▸ Required action: Below this line is the material. Write out only its lines from the one containing "every tangent has" through the one containing "vs.\ structural inheritance]", both kept, exactly.

▸ Supplied data:

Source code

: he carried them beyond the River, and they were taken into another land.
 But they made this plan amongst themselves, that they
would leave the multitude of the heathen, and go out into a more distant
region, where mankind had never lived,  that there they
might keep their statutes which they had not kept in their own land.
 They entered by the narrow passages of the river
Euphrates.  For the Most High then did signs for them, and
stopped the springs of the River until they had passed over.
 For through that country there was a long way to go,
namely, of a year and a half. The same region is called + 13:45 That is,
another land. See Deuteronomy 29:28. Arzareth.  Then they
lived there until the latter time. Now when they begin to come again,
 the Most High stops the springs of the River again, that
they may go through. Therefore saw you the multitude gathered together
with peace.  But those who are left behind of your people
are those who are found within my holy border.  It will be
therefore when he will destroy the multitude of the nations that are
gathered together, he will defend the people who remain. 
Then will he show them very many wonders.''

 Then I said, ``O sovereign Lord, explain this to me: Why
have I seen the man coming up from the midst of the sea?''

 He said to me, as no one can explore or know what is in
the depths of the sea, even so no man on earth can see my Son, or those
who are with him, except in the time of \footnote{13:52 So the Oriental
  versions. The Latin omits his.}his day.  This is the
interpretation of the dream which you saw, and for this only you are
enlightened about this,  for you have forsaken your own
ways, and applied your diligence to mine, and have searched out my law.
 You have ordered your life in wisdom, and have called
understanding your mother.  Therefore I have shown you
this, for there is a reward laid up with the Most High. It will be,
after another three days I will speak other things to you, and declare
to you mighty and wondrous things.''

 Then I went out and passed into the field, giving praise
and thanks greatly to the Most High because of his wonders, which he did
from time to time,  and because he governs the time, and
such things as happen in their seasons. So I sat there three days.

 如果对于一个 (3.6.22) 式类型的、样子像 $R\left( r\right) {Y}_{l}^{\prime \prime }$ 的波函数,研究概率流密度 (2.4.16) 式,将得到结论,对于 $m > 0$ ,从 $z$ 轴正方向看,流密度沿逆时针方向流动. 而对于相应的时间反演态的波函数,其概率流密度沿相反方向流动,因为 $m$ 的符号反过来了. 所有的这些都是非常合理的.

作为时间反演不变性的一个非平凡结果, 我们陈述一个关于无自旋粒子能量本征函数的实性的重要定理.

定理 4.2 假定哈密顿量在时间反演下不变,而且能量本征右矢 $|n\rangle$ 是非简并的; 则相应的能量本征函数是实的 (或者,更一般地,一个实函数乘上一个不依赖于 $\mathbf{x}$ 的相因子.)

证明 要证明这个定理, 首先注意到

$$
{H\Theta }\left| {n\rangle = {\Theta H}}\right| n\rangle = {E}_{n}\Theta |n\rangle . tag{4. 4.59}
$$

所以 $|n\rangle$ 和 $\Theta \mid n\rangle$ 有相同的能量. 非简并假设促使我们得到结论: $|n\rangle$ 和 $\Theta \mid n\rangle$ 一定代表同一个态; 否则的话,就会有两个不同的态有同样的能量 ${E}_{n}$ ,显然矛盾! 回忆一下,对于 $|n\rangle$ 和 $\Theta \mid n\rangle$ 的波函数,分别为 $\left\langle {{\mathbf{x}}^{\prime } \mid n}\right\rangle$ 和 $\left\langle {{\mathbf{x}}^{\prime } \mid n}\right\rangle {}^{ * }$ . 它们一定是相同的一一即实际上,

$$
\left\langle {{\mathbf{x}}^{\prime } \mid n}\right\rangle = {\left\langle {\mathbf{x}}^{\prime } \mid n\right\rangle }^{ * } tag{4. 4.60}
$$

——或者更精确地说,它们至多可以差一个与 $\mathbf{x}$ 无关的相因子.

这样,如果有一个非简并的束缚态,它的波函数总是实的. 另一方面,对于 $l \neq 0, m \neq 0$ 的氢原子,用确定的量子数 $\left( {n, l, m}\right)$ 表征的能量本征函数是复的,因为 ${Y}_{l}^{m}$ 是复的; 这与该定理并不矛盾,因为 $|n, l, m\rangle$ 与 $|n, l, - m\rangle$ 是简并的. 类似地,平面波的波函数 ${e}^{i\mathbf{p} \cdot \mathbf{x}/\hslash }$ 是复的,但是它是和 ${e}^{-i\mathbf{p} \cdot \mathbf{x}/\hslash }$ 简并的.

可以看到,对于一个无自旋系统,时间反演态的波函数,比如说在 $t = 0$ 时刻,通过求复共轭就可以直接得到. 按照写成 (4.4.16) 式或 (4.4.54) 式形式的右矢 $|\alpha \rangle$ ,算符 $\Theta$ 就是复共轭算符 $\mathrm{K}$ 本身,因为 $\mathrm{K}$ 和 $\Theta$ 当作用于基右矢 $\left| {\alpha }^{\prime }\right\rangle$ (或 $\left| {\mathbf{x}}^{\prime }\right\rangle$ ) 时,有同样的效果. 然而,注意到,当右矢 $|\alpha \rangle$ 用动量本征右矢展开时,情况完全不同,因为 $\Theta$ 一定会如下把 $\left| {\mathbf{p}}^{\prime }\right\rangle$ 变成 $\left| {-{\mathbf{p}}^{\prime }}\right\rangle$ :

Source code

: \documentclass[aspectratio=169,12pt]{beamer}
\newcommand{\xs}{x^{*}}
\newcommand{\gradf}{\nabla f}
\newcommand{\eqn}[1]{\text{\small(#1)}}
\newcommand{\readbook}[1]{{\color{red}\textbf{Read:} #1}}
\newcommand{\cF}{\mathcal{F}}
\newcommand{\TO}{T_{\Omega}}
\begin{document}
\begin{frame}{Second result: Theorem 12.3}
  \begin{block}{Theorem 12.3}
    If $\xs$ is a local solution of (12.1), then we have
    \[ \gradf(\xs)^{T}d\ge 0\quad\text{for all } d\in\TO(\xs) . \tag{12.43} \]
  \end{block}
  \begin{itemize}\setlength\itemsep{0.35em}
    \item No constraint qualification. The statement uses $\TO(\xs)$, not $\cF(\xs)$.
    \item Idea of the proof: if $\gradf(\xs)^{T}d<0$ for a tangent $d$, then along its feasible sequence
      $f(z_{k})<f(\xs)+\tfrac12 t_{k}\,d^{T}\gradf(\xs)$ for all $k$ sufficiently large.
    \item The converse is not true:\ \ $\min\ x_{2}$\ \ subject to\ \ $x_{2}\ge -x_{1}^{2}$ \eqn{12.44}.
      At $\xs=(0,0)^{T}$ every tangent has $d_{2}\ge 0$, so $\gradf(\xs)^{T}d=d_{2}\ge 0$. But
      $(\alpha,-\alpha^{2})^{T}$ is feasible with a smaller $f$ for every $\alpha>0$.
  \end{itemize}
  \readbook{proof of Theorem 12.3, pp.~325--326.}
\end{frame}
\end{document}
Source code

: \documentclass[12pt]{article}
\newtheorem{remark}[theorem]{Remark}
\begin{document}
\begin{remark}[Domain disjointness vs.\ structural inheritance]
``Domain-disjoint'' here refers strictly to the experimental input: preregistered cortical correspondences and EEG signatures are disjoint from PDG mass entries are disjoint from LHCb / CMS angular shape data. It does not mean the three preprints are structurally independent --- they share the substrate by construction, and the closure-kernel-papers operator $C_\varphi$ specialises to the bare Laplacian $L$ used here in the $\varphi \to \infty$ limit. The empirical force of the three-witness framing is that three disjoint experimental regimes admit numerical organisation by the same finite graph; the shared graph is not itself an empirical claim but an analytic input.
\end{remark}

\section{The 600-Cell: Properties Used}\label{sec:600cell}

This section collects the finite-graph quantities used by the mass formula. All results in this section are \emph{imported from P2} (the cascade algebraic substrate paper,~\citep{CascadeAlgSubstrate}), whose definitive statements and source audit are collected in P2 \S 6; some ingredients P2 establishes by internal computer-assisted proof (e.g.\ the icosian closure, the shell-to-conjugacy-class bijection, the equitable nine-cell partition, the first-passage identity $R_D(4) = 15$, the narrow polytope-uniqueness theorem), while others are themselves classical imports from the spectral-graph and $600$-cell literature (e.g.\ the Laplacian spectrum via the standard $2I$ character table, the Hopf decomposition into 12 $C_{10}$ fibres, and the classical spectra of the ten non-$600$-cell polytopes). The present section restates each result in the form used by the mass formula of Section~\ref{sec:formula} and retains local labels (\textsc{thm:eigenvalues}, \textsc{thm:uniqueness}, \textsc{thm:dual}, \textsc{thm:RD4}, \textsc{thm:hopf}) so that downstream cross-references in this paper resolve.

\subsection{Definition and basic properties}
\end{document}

▸ Answer:
      At $\xs=(0,0)^{T}$ every tangent has $d_{2}\ge 0$, so $\gradf(\xs)^{T}d=d_{2}\ge 0$. But
      $(\alpha,-\alpha^{2})^{T}$ is feasible with a smaller $f$ for every $\alpha>0$.
  \end{itemize}
  \readbook{proof of Theorem 12.3, pp.~325--326.}
\end{frame}
\end{document}
Source code

: \documentclass[12pt]{article}
\newtheorem{remark}[theorem]{Remark}
\begin{document}
\begin{remark}[Domain disjointness vs.\ structural inheritance]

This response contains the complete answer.